Dissertation Defense
Using Graphs and Random Walks For Discovering Latent Semantic
Add to Google Calendar
We propose a graph-based representation of text collections where the
nodes are textual units such as sentences or documents, and the edges
represent the pairwise similarity function between these units. We
show how random walks on such a graph can give us better
approximations for the latent similarities between two natural
language strings. We also derive algorithms based on random walk
models to rank the nodes in a text similarity graph to address the
text summarization problem in information retrieval. The similarity
functions used in the graphs are intentionally chosen to be very
simple and language-independent to make our methods as generic as
possible, and to show that significant improvements can be achieved
even by starting with such similarity functions. We put special
emphasis on language modeling-based similarity functions since we use
them for the first time on problems such as document clustering and
classification, and get improved results compared to the classical
similarity functions such as cosine. Our graph-based methods are
applicable to a diverse set of problems including generic and focused
summarization, document clustering, and text classication. The text
summarization system we have developed has ranked as one of the top
systems in Document Understanding Conferences over the past few years.
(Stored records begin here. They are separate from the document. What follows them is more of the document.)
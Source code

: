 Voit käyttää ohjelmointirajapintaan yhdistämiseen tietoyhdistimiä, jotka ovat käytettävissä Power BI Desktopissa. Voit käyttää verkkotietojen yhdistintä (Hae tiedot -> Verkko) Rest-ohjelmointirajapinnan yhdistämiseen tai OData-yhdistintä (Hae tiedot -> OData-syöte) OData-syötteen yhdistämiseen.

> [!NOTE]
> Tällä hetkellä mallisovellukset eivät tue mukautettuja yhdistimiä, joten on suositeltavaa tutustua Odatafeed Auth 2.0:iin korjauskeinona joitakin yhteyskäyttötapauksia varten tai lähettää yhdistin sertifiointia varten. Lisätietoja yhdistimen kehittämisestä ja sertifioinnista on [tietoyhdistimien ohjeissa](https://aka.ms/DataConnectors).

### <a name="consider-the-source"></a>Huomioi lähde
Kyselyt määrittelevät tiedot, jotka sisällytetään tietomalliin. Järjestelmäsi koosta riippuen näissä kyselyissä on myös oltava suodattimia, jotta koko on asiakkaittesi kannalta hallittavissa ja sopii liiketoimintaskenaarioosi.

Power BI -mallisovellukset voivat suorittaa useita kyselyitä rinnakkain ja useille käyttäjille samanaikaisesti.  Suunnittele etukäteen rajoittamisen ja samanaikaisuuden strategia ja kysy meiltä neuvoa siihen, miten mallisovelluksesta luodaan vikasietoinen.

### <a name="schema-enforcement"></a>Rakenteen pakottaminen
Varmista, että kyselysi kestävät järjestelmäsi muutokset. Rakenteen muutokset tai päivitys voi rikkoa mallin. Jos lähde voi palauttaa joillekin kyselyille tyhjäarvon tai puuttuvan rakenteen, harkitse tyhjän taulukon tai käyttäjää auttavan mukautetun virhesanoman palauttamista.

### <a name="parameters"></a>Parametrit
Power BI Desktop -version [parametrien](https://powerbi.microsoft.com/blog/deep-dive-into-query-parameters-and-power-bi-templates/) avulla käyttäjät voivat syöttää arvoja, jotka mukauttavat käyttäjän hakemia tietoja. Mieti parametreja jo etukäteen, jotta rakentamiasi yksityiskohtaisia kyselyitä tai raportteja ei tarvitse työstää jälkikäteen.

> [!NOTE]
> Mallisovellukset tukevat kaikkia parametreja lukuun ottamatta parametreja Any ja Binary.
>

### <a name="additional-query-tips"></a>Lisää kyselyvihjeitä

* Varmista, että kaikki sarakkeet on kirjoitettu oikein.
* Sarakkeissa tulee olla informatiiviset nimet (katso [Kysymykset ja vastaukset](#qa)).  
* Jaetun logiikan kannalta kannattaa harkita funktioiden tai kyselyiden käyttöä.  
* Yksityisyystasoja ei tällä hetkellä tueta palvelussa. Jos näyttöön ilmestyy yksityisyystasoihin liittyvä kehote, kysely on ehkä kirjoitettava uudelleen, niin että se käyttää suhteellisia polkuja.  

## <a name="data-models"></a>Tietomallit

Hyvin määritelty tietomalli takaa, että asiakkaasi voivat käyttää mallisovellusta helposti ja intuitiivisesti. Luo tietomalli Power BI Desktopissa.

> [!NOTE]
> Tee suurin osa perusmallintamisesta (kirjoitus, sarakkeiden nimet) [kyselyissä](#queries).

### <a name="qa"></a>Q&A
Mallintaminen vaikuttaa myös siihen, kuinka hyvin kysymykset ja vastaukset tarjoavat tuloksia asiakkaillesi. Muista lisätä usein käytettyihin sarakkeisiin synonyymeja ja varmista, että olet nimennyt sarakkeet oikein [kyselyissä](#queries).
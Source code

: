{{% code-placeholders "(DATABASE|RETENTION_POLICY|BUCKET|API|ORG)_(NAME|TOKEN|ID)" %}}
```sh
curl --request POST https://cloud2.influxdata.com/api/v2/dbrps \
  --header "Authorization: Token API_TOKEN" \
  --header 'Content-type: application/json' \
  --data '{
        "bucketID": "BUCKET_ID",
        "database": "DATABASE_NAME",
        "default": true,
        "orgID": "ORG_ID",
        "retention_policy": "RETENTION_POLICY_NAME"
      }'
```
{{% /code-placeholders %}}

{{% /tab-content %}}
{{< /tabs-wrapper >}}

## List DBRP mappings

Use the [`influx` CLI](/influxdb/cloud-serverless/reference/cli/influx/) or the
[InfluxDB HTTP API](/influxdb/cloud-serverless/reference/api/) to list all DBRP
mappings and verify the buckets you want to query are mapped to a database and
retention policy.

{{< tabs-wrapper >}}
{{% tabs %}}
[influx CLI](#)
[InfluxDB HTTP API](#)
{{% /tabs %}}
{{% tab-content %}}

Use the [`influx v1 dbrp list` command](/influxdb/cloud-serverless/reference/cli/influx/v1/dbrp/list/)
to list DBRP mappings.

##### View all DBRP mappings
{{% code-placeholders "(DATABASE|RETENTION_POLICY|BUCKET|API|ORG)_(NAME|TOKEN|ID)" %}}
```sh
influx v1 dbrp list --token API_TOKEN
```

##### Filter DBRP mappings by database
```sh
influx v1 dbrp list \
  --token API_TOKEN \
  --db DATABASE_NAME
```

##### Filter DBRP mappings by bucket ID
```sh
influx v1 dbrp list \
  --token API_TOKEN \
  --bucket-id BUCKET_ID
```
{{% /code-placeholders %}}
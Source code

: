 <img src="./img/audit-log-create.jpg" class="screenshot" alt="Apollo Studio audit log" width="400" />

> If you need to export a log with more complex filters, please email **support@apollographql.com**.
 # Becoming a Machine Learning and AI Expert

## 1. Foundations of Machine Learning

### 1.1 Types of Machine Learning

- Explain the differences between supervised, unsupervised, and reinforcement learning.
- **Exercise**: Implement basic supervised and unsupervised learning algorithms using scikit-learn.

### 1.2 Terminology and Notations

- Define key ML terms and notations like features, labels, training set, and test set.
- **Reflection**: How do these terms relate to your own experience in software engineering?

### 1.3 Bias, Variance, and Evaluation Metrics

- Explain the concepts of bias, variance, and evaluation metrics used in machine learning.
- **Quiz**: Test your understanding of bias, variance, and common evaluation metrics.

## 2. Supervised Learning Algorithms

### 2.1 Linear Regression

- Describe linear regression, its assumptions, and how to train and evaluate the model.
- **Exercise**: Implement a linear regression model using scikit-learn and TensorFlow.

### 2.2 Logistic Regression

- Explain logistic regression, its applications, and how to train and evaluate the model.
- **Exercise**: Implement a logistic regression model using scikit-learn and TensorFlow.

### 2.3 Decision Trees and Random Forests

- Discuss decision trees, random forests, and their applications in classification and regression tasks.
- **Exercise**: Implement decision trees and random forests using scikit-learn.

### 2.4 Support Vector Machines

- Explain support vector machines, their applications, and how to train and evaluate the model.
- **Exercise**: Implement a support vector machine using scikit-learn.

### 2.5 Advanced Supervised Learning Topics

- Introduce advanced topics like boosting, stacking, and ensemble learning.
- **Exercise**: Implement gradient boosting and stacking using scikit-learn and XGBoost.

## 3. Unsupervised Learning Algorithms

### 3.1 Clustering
In document clustering and classification, using language modeling
functions performs consistently better than using the classical cosine
measure reaching
as high as 25% improvement in accuracy. Random walks on the similarity
graph achieve additional significant improvements on top of this. We
also revisit the nearest neighbor text classification methods and
derive semi-supervised versions by using random walks that rival the
state-of-the-art classification algorithms such as Suppor Vector
Machines.